Salci non è solo un borgo abbandonato, ma un luogo che ancora oggi racconta la sua storia a chi sa ascoltarlo. Situato su una solitaria collina tra Umbria, Toscana e Lazio, a pochi chilometri da Città della Pieve, questo antico borgo fortificato porta con sé il fascino di un passato glorioso e la malinconia di un presente sospeso nel tempo.
Un tempo cuore pulsante di commerci e incontri, il borgo di Salci sorse nel XIV secolo per volontà della famiglia Bandini e divenne, nel 1568, un vero e proprio ducato su investitura di Papa Pio V. Con le sue mura possenti e le due corti interne, il borgo godeva di privilegi feudali unici: una guarnigione militare indipendente, il diritto di imporre tributi e pedaggi, di autorizzare mercati e perfino di battere moneta propria. La sua posizione strategica, al crocevia tra Orvieto, Siena e Chiusi, lo rese punto di passaggio per mercanti e pellegrini diretti a Roma lungo la Via Francigena, ma anche rifugio per contrabbandieri e ricercati, che qui trovavano una momentanea salvezza.
Il tempo, però, non è stato clemente con Salci. Dopo secoli di splendore, la sua popolazione iniziò a ridursi nella seconda metà del Novecento. Gli ultimi residenti ricordano con commozione, ancora oggi, una quotidianità scandita da ritmi lenti e semplici piaceri. “Io abitavo in piazza Crescenzi, appena dentro dall’arco sulla destra“, racconta Simonetta Grillo, ricordando con nostalgia il tessuto vivo di un paese che ora esiste solo nei ricordi. La stessa piazza che vide i natali di Achille Piazzai, commemorato dalla targa in marmo come “costruttore delle più veloci navi del mondo della prima metà del sec XX“. Ingegnere navale, per l’Ansaldo progettò diversi transatlantici, fra cui il celebre Rex, orgoglio della Marina italiana del tempo, ricordato anche da Fellini in Amarcord.
Simonetta Grillo, che ha vissuto a Salci fino al 1973, ricorda: “Non avevamo molto, ma con poco ci divertivamo. Le donne lavoravano a maglia, i bambini giocavano sotto l’ombra degli alberi e le serate si trascorrevano raccontando storie sul ‘trave’, scambiandosi confidenze e sorrisi“.
Salci era un borgo autosufficiente, un piccolo universo dove ogni famiglia aveva il suo ruolo e ogni bottega era il cuore pulsante della comunità. C’era il falegname, il fabbro, il negozio di alimentari, la macelleria, la posta, lo studio medico e l’osteria, gestiti dalle stesse famiglie che l’abitavano, oltre ad una grande tenuta che dava lavoro a tantissimi contadini.
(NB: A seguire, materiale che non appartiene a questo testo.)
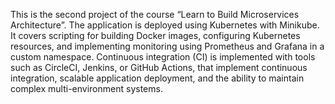 This is the second project of the course  “Learn to Build Microservices Architecture”. The application is deployed using Kubernetes with Minikube. It covers scripting for building Docker images, configuring Kubernetes resources, and implementing monitoring using Prometheus and Grafana in a custom namespace. Continuous integration (CI) is implemented with tools such as CircleCI, Jenkins, or GitHub Actions, that implement continuous integration, scalable application deployment, and the ability to maintain complex multi-environment systems.
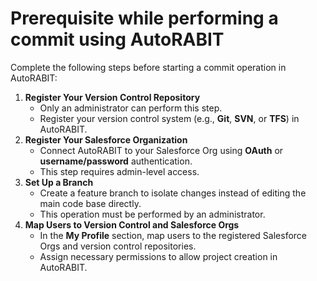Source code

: # Prerequisite while performing a commit using AutoRABIT

Complete the following steps before starting a commit operation in AutoRABIT:

1. **Register Your Version Control Repository**
   * Only an administrator can perform this step.
   * Register your version control system (e.g., **Git**, **SVN**, or **TFS**) in AutoRABIT.
2. **Register Your Salesforce Organization**
   * Connect AutoRABIT to your Salesforce Org using **OAuth** or **username/password** authentication.
   * This step requires admin-level access.
3. **Set Up a Branch**
   * Create a feature branch to isolate changes instead of editing the main code base directly.
   * This operation must be performed by an administrator.
4. **Map Users to Version Control and Salesforce Orgs**
   * In the **My Profile** section, map users to the registered Salesforce Orgs and version control repositories.
   * Assign necessary permissions to allow project creation in AutoRABIT.
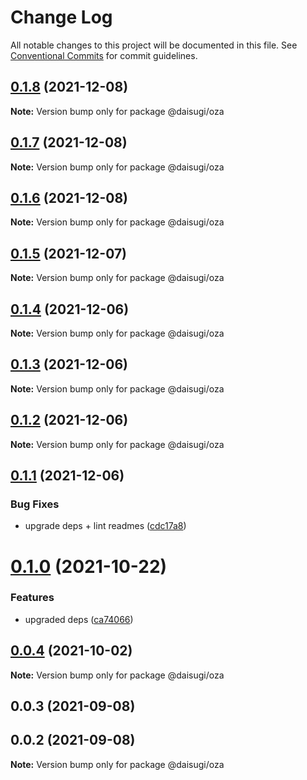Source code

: # Change Log

All notable changes to this project will be documented in this file.
See [Conventional Commits](https://conventionalcommits.org) for commit guidelines.

## [0.1.8](https://github.com/daisugiland/daisugi/compare/@daisugi/oza@0.1.7...@daisugi/oza@0.1.8) (2021-12-08)

**Note:** Version bump only for package @daisugi/oza





## [0.1.7](https://github.com/daisugiland/daisugi/compare/@daisugi/oza@0.1.6...@daisugi/oza@0.1.7) (2021-12-08)

**Note:** Version bump only for package @daisugi/oza





## [0.1.6](https://github.com/daisugiland/daisugi/compare/@daisugi/oza@0.1.5...@daisugi/oza@0.1.6) (2021-12-08)

**Note:** Version bump only for package @daisugi/oza





## [0.1.5](https://github.com/daisugiland/daisugi/compare/@daisugi/oza@0.1.4...@daisugi/oza@0.1.5) (2021-12-07)

**Note:** Version bump only for package @daisugi/oza





## [0.1.4](https://github.com/daisugiland/daisugi/compare/@daisugi/oza@0.1.3...@daisugi/oza@0.1.4) (2021-12-06)

**Note:** Version bump only for package @daisugi/oza





## [0.1.3](https://github.com/daisugiland/daisugi/compare/@daisugi/oza@0.1.2...@daisugi/oza@0.1.3) (2021-12-06)

**Note:** Version bump only for package @daisugi/oza





## [0.1.2](https://github.com/daisugiland/daisugi/compare/@daisugi/oza@0.1.1...@daisugi/oza@0.1.2) (2021-12-06)

**Note:** Version bump only for package @daisugi/oza





## [0.1.1](https://github.com/daisugiland/daisugi/compare/@daisugi/oza@0.1.0...@daisugi/oza@0.1.1) (2021-12-06)


### Bug Fixes

* upgrade deps + lint readmes ([cdc17a8](https://github.com/daisugiland/daisugi/commit/cdc17a8a7995921bf8c5ac66529ff6e54139dabb))





# [0.1.0](https://github.com/daisugiland/daisugi/compare/@daisugi/oza@0.0.4...@daisugi/oza@0.1.0) (2021-10-22)


### Features

* upgraded deps ([ca74066](https://github.com/daisugiland/daisugi/commit/ca74066d918ba9b612975b1323e1a56d1a4c9f31))





## [0.0.4](https://github.com/daisugiland/daisugi/compare/@daisugi/oza@0.0.3...@daisugi/oza@0.0.4) (2021-10-02)

**Note:** Version bump only for package @daisugi/oza





## 0.0.3 (2021-09-08)



## 0.0.2 (2021-09-08)

**Note:** Version bump only for package @daisugi/oza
Luoghi non solo di commercio ma di incontro, di scambio, di appartenenza.
Fino alla metà degli anni Sessanta, Salci era ancora una vivace cittadina autosufficiente, animata da circa 300 persone. Ma gli anni Settanta portarono con sé il declino. Lentamente, le famiglie iniziarono a lasciare il borgo, attirate da nuove opportunità o costrette da circostanze più grandi di loro. “Ha iniziato a spopolarsi tra il 1970 e il 1971, e poi tanti furono costretti ad andarsene dal nuovo proprietario“, racconta Simonetta.
Nel 1998, con la morte dell’ultimo residente, l’anziano parroco don Pietro Calzoni, Salci restò definitivamente senza abitanti. Il borgo che aveva visto passare pellegrini, mercanti e persino Giuseppe Garibaldi in fuga dopo la caduta della Repubblica Romana, si ritrovò solo, testimone silenzioso di un passato glorioso.
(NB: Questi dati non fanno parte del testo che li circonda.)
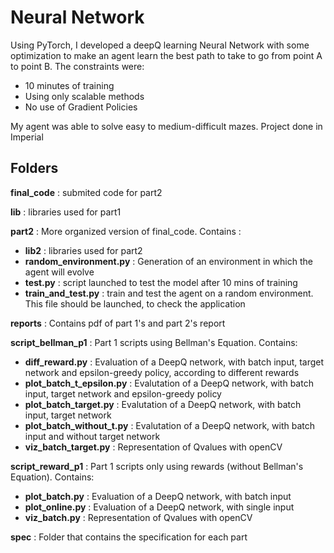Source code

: # Neural Network
Using PyTorch, I developed a deepQ learning Neural Network with some optimization to make an agent learn the best path to take to go from point A to point B.
The constraints were:
- 10 minutes of training
- Using only scalable methods
- No use of Gradient Policies

My agent was able to solve easy to medium-difficult mazes.
Project done in Imperial

## Folders
**final_code** : submited code for part2

**lib** : libraries used for part1

**part2** : More organized version of final_code. Contains :
- **lib2** : libraries used for part2
- **random_environment.py** : Generation of an environment in which the agent will evolve
- **test.py** : script launched to test the model after 10 mins of training
- **train_and_test.py** : train and test the agent on a random environment. This file should be launched, to check the application 

**reports** : Contains pdf of part 1's and part 2's report

**script_bellman_p1** : Part 1 scripts using Bellman's Equation. Contains:
- **diff_reward.py** : Evaluation of a DeepQ network, with batch input, target network and epsilon-greedy policy, according to different rewards
- **plot_batch_t_epsilon.py** : Evalutation of a DeepQ network, with batch input, target network and epsilon-greedy policy
- **plot_batch_target.py** : Evalutation of a DeepQ network, with batch input, target network
- **plot_batch_without_t.py** : Evalutation of a DeepQ network, with batch input and without target network
- **viz_batch_target.py** : Representation of Qvalues with openCV

**script_reward_p1** : Part 1 scripts only using rewards (without Bellman's Equation). Contains:
- **plot_batch.py** : Evaluation of a DeepQ network, with batch input
- **plot_online.py** : Evaluation of a DeepQ network, with single input
- **viz_batch.py** : Representation of Qvalues with openCV

**spec** : Folder that contains the specification for each part

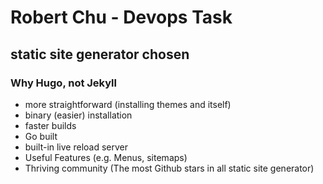 # Robert Chu - Devops Task
## static site generator chosen
### Why Hugo, not Jekyll
- more straightforward (installing themes and itself)
- binary (easier) installation
- faster builds
- Go built
- built-in live reload server
- Useful Features (e.g. Menus, sitemaps)
- Thriving community (The most Github stars in all static site generator)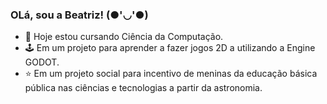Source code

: ### OLá, sou a Beatriz! (●'◡'●)

- 📖 Hoje estou cursando Ciência da Computação.
- 🕹️ Em um projeto para aprender a fazer jogos 2D a utilizando a Engine GODOT.
- ⭐ Em um projeto social para incentivo de meninas da educação básica pública nas ciências e tecnologias a partir da astronomia.
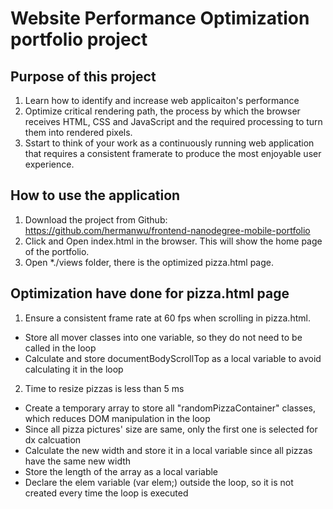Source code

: # Website Performance Optimization portfolio project

## Purpose of this project

1. Learn how to identify and increase web applicaiton's performance
2. Optimize critical rendering path, the process by which the browser receives HTML, CSS and JavaScript and the required processing to turn them into rendered pixels.
3. Sstart to think of your work as a continuously running web application that requires a consistent framerate to produce the most enjoyable user experience.

## How to use the application

1. Download the project from Github: https://github.com/hermanwu/frontend-nanodegree-mobile-portfolio
2. Click and Open index.html in the browser. This will show the home page of the portfolio.
3. Open *./views folder, there is the optimized pizza.html page.

## Optimization have done for pizza.html page

1. Ensure a consistent frame rate at 60 fps when scrolling in pizza.html.

* Store all mover classes into one variable, so they do not need to be called in the loop
* Calculate and store documentBodyScrollTop as a local variable to avoid calculating it in the loop

2. Time to resize pizzas is less than 5 ms

* Create a temporary array to store all "randomPizzaContainer" classes, which reduces DOM manipulation in the loop
* Since all pizza pictures' size are same, only the first one is selected for dx calcuation
* Calculate the new width and store it in a local variable since all pizzas have the same new width
* Store the length of the array as a local variable
* Declare the elem variable (var elem;) outside the loop, so it is not created every time the loop is executed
Oggi, attraversando la polverosa strada che porta al borgo, si viene accolti dalla maestosa Porta d’Orvieto, una torre quadrata merlata che ancora conserva lo stemma dei Bonelli, ultimi signori di Salci. Al suo interno, il tempo sembra essersi fermato: le case in pietra raccontano di un’epoca passata, le finestre sbarrate nascondono storie di vite lontane, la chiesa di San Leonardo di Noblac, pur inaccessibile, resta un simbolo della fede che qui ha accompagnato intere generazioni. Da qui partiva un passaggio sopraelevato, la Loggia degli Spiriti, un corridoio coperto che collegava il palazzo ducale direttamente alla chiesa.
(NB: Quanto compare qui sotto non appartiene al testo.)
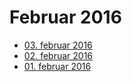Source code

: # Februar 2016
- [03. februar 2016](2016-02-03.md)
- [02. februar 2016](2016-02-02.md)
- [01. februar 2016](2016-02-01.md)
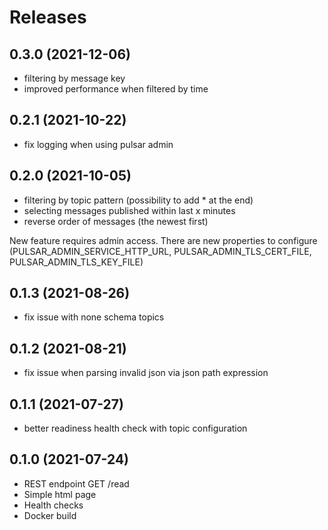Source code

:# Releases

## 0.3.0 (2021-12-06)
* filtering by message key
* improved performance when filtered by time

## 0.2.1 (2021-10-22)
* fix logging when using pulsar admin

## 0.2.0 (2021-10-05)
* filtering by topic pattern (possibility to add * at the end)
* selecting messages published within last x minutes
* reverse order of messages (the newest first)

New feature requires admin access. There are new properties to configure (PULSAR_ADMIN_SERVICE_HTTP_URL, PULSAR_ADMIN_TLS_CERT_FILE, PULSAR_ADMIN_TLS_KEY_FILE)

## 0.1.3 (2021-08-26)
* fix issue with none schema topics

## 0.1.2 (2021-08-21)
* fix issue when parsing invalid json via json path expression

## 0.1.1 (2021-07-27)
* better readiness health check with topic configuration

## 0.1.0 (2021-07-24)
* REST endpoint GET /read
* Simple html page
* Health checks
* Docker build
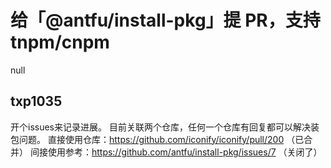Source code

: # 给「@antfu/install-pkg」提 PR，支持 tnpm/cnpm

null

## txp1035

开个issues来记录进展。
目前关联两个仓库，任何一个仓库有回复都可以解决装包问题。
直接使用仓库：https://github.com/iconify/iconify/pull/200 （已合并）
间接使用参考：https://github.com/antfu/install-pkg/issues/7 （关闭了）

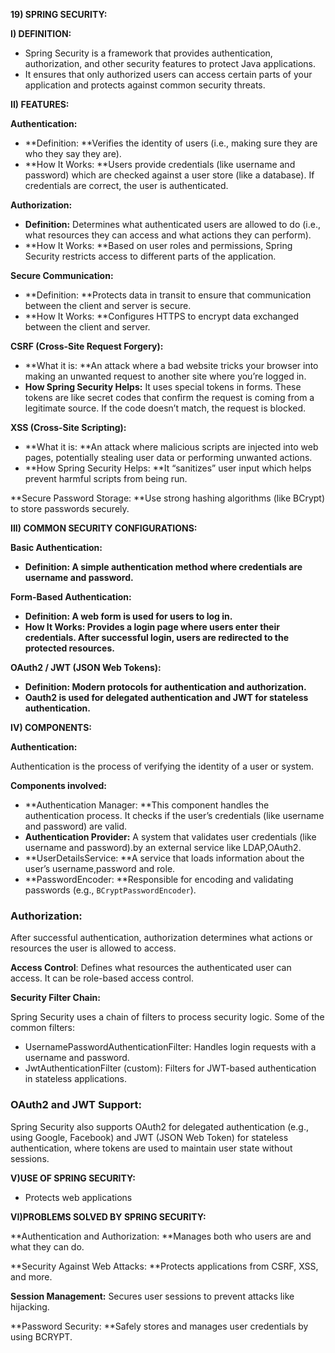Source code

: 
**19) SPRING SECURITY:**

**I) DEFINITION:**



* Spring Security is a framework that provides authentication, authorization, and other security features to protect Java applications.
* It ensures that only authorized users can access certain parts of your application and protects against common security threats.

**II) FEATURES:**

**Authentication:**



* **Definition: **Verifies the identity of users (i.e., making sure they are who they say they are).
* **How It Works: **Users provide credentials (like username and password) which are checked against a user store (like a database). If credentials are correct, the user is authenticated.

**Authorization:**



* **Definition:** Determines what authenticated users are allowed to do (i.e., what resources they can access and what actions they can perform).
* **How It Works: **Based on user roles and permissions, Spring Security restricts access to different parts of the application.

**Secure Communication:**



* **Definition: **Protects data in transit to ensure that communication between the client and server is secure.
* **How It Works: **Configures HTTPS to encrypt data exchanged between the client and server.

**CSRF (Cross-Site Request Forgery):**



* **What it is: **An attack where a bad website tricks your browser into making an unwanted request to another site where you’re logged in.
* **How Spring Security Helps:** It uses special tokens in forms. These tokens are like secret codes that confirm the request is coming from a legitimate source. If the code doesn’t match, the request is blocked.

**XSS (Cross-Site Scripting):**



* **What it is: **An attack where malicious scripts are injected into web pages, potentially stealing user data or performing unwanted actions.
* **How Spring Security Helps: **It “sanitizes” user input which helps prevent harmful scripts from being run.

**Secure Password Storage: **Use strong hashing algorithms (like BCrypt) to store passwords securely.

**III) COMMON SECURITY CONFIGURATIONS:**

**Basic Authentication:**



* **Definition: A simple authentication method where credentials are username and password.**

**Form-Based Authentication:**



* **Definition: A web form is used for users to log in.**
* **How It Works: Provides a login page where users enter their credentials. After successful login, users are redirected to the protected resources.**

**OAuth2 / JWT (JSON Web Tokens):**



* **Definition: Modern protocols for authentication and authorization.**
* **Oauth2 is used for delegated authentication and JWT for stateless authentication.**

**IV) COMPONENTS:**

**Authentication:**

Authentication is the process of verifying the identity of a user or system.

**Components involved:**



* **Authentication Manager: **This component handles the authentication process. It checks if the user’s credentials (like username and password) are valid.
* **Authentication Provider:** A system that validates user credentials (like username and password).by an external service like LDAP,OAuth2.
* **UserDetailsService: **A service that loads information about the user’s username,password and role.
* **PasswordEncoder: **Responsible for encoding and validating passwords (e.g., `BCryptPasswordEncoder`).


### **Authorization:**

After successful authentication, authorization determines what actions or resources the user is allowed to access.

**Access Control**: Defines what resources the authenticated user can access. It can be role-based access control.

**Security Filter Chain:**

Spring Security uses a chain of filters to process security logic. Some of the common filters:



* UsernamePasswordAuthenticationFilter: Handles login requests with a username and password.
* JwtAuthenticationFilter (custom): Filters for JWT-based authentication in stateless applications.


### **OAuth2 and JWT Support:**

Spring Security also supports OAuth2 for delegated authentication (e.g., using Google, Facebook) and JWT (JSON Web Token) for stateless authentication, where tokens are used to maintain user state without sessions.

**V)USE OF SPRING SECURITY:**



* Protects web applications

**VI)PROBLEMS SOLVED BY SPRING SECURITY:**

**Authentication and Authorization: **Manages both who users are and what they can do.

**Security Against Web Attacks: **Protects applications from CSRF, XSS,  and more.

**Session Management:** Secures user sessions to prevent attacks like hijacking.

**Password Security: **Safely stores and manages user credentials by using BCRYPT.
Eppure, nonostante l’abbandono, il borgo di Salci non è stato dimenticato. Negli anni, molte sono state le voci che si sono levate in sua difesa. Tra queste, quella del comitato “Salviamo Salci”, nato per ridare vita a questo luogo incantato, e quella di Carlo Verdone, che nel 2012 lo segnalò al FAI per il progetto “I Luoghi del Cuore”. Ma le speranze di recupero restano sospese, proprio come il destino del borgo stesso.